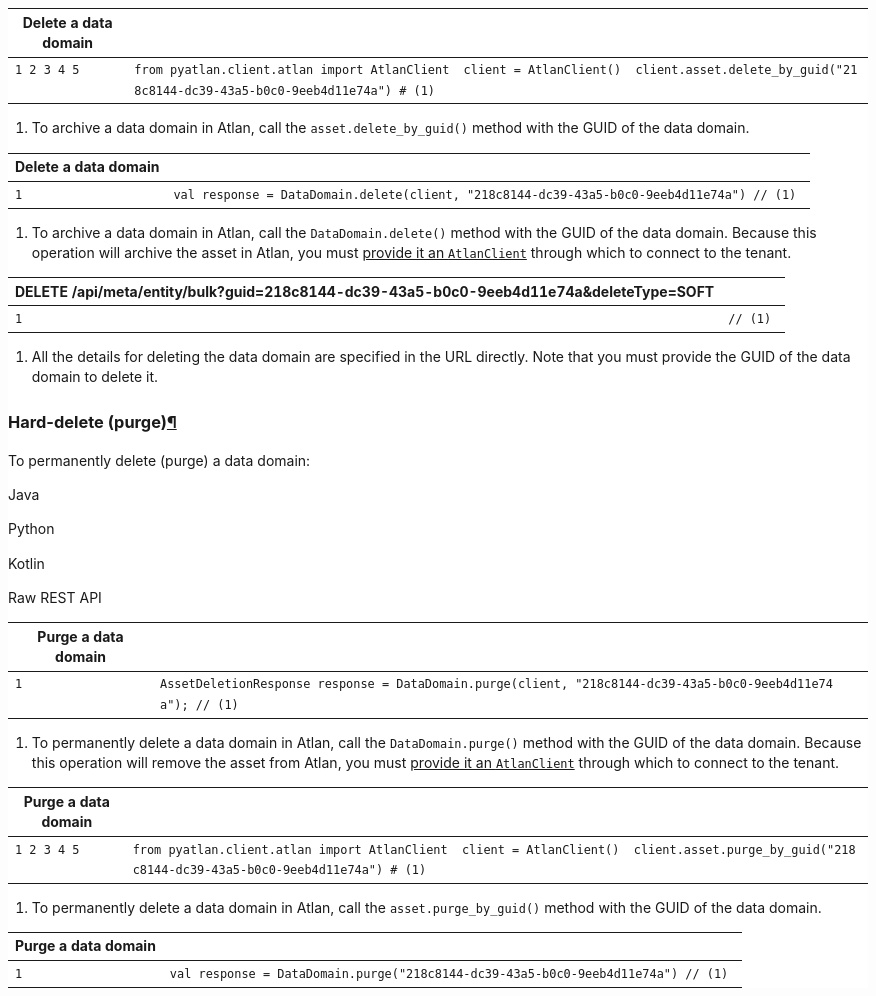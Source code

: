 | Delete a data domain | |
| --- | --- |
| ``` 1 2 3 4 5 ``` | ``` from pyatlan.client.atlan import AtlanClient  client = AtlanClient()  client.asset.delete_by_guid("218c8144-dc39-43a5-b0c0-9eeb4d11e74a") # (1)  ``` |

1. To archive a data domain in Atlan, call the `asset.delete_by_guid()` method with the GUID of the data domain.

| Delete a data domain | |
| --- | --- |
| ``` 1 ``` | ``` val response = DataDomain.delete(client, "218c8144-dc39-43a5-b0c0-9eeb4d11e74a") // (1)  ``` |

1. To archive a data domain in Atlan, call the `DataDomain.delete()` method with the GUID of the data domain. Because this operation will archive the asset in Atlan, you must [provide it an `AtlanClient`](../../../sdks/kotlin/#configure-the-sdk) through which to connect to the tenant.

| DELETE /api/meta/entity/bulk?guid\=218c8144\-dc39\-43a5\-b0c0\-9eeb4d11e74a\&deleteType\=SOFT | |
| --- | --- |
| ``` 1 ``` | ``` // (1)  ``` |

1. All the details for deleting the data domain are specified in the URL directly. Note that you must provide the GUID of the data domain to delete it.

### Hard\-delete (purge)[¶](#hard-delete-purge "Permanent link")

To permanently delete (purge) a data domain:

Java

Python

Kotlin

Raw REST API

| Purge a data domain | |
| --- | --- |
| ``` 1 ``` | ``` AssetDeletionResponse response = DataDomain.purge(client, "218c8144-dc39-43a5-b0c0-9eeb4d11e74a"); // (1)  ``` |

1. To permanently delete a data domain in Atlan, call the `DataDomain.purge()` method with the GUID of the data domain. Because this operation will remove the asset from Atlan, you must [provide it an `AtlanClient`](../../../sdks/java/#configure-the-sdk) through which to connect to the tenant.

| Purge a data domain | |
| --- | --- |
| ``` 1 2 3 4 5 ``` | ``` from pyatlan.client.atlan import AtlanClient  client = AtlanClient()  client.asset.purge_by_guid("218c8144-dc39-43a5-b0c0-9eeb4d11e74a") # (1)  ``` |

1. To permanently delete a data domain in Atlan, call the `asset.purge_by_guid()` method with the GUID of the data domain.

| Purge a data domain | |
| --- | --- |
| ``` 1 ``` | ``` val response = DataDomain.purge("218c8144-dc39-43a5-b0c0-9eeb4d11e74a") // (1)  ``` |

» REQUIREMENT:
Give every line above again exactly, omitting whatever pictures appear.

» RESPONSE TO THIS TASK:
Source code

: | Delete a data domain | |
| --- | --- |
| ``` 1 2 3 4 5 ``` | ``` from pyatlan.client.atlan import AtlanClient  client = AtlanClient()  client.asset.delete_by_guid("218c8144-dc39-43a5-b0c0-9eeb4d11e74a") # (1)  ``` |

1. To archive a data domain in Atlan, call the `asset.delete_by_guid()` method with the GUID of the data domain.

| Delete a data domain | |
| --- | --- |
| ``` 1 ``` | ``` val response = DataDomain.delete(client, "218c8144-dc39-43a5-b0c0-9eeb4d11e74a") // (1)  ``` |

1. To archive a data domain in Atlan, call the `DataDomain.delete()` method with the GUID of the data domain. Because this operation will archive the asset in Atlan, you must [provide it an `AtlanClient`](../../../sdks/kotlin/#configure-the-sdk) through which to connect to the tenant.

| DELETE /api/meta/entity/bulk?guid\=218c8144\-dc39\-43a5\-b0c0\-9eeb4d11e74a\&deleteType\=SOFT | |
| --- | --- |
| ``` 1 ``` | ``` // (1)  ``` |

1. All the details for deleting the data domain are specified in the URL directly. Note that you must provide the GUID of the data domain to delete it.

### Hard\-delete (purge)[¶](#hard-delete-purge "Permanent link")

To permanently delete (purge) a data domain:

Java

Python

Kotlin

Raw REST API

| Purge a data domain | |
| --- | --- |
| ``` 1 ``` | ``` AssetDeletionResponse response = DataDomain.purge(client, "218c8144-dc39-43a5-b0c0-9eeb4d11e74a"); // (1)  ``` |

1. To permanently delete a data domain in Atlan, call the `DataDomain.purge()` method with the GUID of the data domain. Because this operation will remove the asset from Atlan, you must [provide it an `AtlanClient`](../../../sdks/java/#configure-the-sdk) through which to connect to the tenant.

| Purge a data domain | |
| --- | --- |
| ``` 1 2 3 4 5 ``` | ``` from pyatlan.client.atlan import AtlanClient  client = AtlanClient()  client.asset.purge_by_guid("218c8144-dc39-43a5-b0c0-9eeb4d11e74a") # (1)  ``` |

1. To permanently delete a data domain in Atlan, call the `asset.purge_by_guid()` method with the GUID of the data domain.

| Purge a data domain | |
| --- | --- |
| ``` 1 ``` | ``` val response = DataDomain.purge("218c8144-dc39-43a5-b0c0-9eeb4d11e74a") // (1)  ``` |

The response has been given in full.